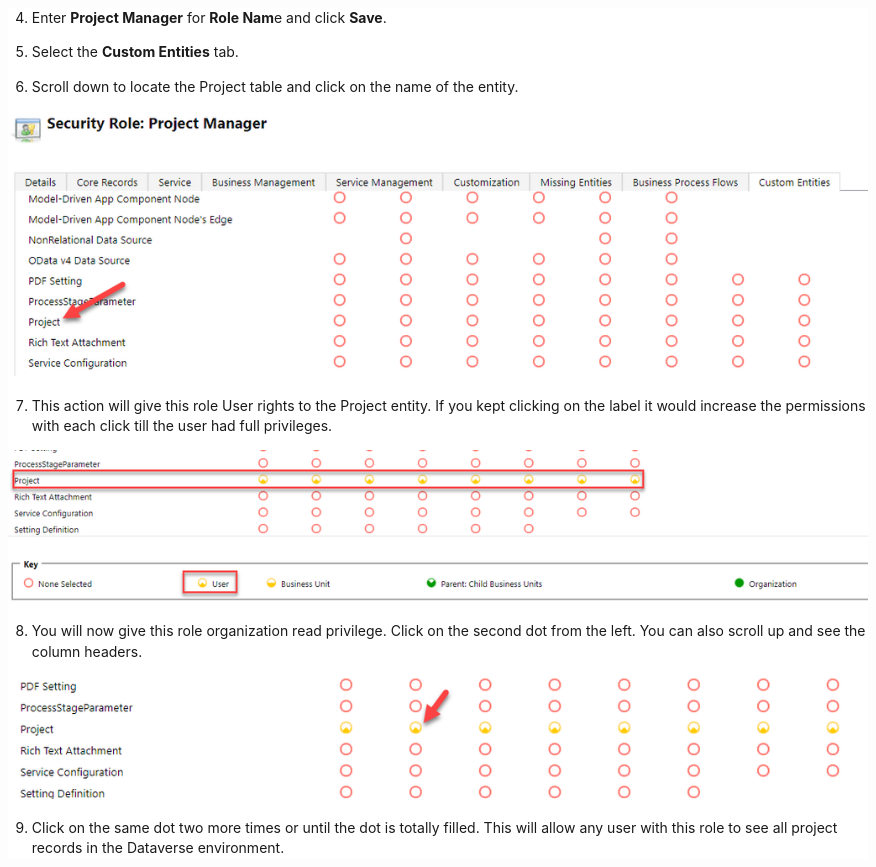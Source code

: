 
4. Enter **Project Manager** for **Role Nam**e and click **Save**.                                                   

5. Select the **Custom Entities** tab.                         

6. Scroll down to locate the Project table and click on the name of the entity.                                           


  
  ![](images/M01/image51.png)
  

7. This action will give this role User rights to the Project entity. If you kept clicking on the label it would increase the permissions with each click till the user    had full privileges.                                                 


  
  ![](images/M01/image52.png)


8.  You will now give this role organization read privilege. Click on the second dot from the left. You can also scroll up and see the column headers.                

 
 ![](images/M01/image53.png)
  

9. Click on the same dot two more times or until the dot is totally filled. This will allow any user with this role to see all project records in the Dataverse            environment.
◇ ◇ ◇ ◇ ◇
• [Task details] Find and copy each line of the data where "this" is present.

• [Answer section]
7. This action will give this role User rights to the Project entity. If you kept clicking on the label it would increase the permissions with each click till the user    had full privileges.                                                 
8.  You will now give this role organization read privilege. Click on the second dot from the left. You can also scroll up and see the column headers.                
9. Click on the same dot two more times or until the dot is totally filled. This will allow any user with this role to see all project records in the Dataverse            environment.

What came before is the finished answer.